And it doesn't really fail to progress if it's cancelled on deadline
expiration, it progresses to a non-successful completion. If it instead hanged
indefinitely, yes, that'd be a problem.

------
jgehrcke
If you're curious about this topic then I would love to link you to
[https://techspot.zzzeek.org/2015/02/15/asynchronous-
python-a...](https://techspot.zzzeek.org/2015/02/15/asynchronous-python-and-
databases) written by Mike Bayer (author of SQLAlchemy) -- it's an article
that I keep referring to as a must-read, incredibly well written and all about
real-world implications (totally transferable to other non-Python ecosystems).

If you like to, maybe also have a read into
[https://gehrcke.de/gipc/background.html](https://gehrcke.de/gipc/background.html).
This is where I tried to put into words what I learned a couple of years ago
when I wrote a library for the gevent ecosystem. You'll find some paragraphs
about "Cooperative scheduling vs. preemptive scheduling", about "Asynchronous
vs. synchronous", and about a few more simple and yet important topics in the
world of event-driven architectures.

------
doubleunplussed
Not mentioned in TFA, but I'm utterly convinced that the only compelling
reason for async is to avoid the per-thread stack memory allocation of 8MB per
thread or whatever it is, in order to be able to scale to an extremely large
number of concurrent threads/coroutines. You can't do this with threads.

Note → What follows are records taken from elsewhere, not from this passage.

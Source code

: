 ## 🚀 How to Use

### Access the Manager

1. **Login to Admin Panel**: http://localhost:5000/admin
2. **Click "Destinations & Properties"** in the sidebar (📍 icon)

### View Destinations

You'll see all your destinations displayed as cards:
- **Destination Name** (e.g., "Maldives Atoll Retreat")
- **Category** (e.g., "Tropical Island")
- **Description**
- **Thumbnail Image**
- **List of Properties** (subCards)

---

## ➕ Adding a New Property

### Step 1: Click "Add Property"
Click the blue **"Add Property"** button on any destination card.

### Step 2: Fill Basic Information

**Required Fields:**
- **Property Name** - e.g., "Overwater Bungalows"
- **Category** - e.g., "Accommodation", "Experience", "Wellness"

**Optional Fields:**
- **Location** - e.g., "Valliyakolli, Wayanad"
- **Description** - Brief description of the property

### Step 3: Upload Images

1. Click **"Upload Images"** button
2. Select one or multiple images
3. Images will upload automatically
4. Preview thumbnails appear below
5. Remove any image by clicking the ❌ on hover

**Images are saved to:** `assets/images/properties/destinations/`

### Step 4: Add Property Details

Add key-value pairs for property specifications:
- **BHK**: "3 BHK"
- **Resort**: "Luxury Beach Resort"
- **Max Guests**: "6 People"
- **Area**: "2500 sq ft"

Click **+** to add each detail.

Async lets you do this whilst still storing the state of unfinished things in
a stack, i.e. not having to make a million callbacks. Making it look like
you're using threads even though you're not.

The better async code and interfaces become, the more it looks like regular
old multithreaded code, except there aren't actual threads underlying it. You
still need to make sure you serialise access to shared resources, don't share
data that shouldn't be shared, etc. All the same considerations as
multithreaded code.

Almost ends up looking like the underlying mechanism: threads with a GIL vs
async ought to be an implementation detail that doesn't require you to modify
your entire programming model.

Extension code not holding the GIL can still run in true parallel with real
threads, so that's a meaningful difference but is usually not relevant for IO
where async is usually used.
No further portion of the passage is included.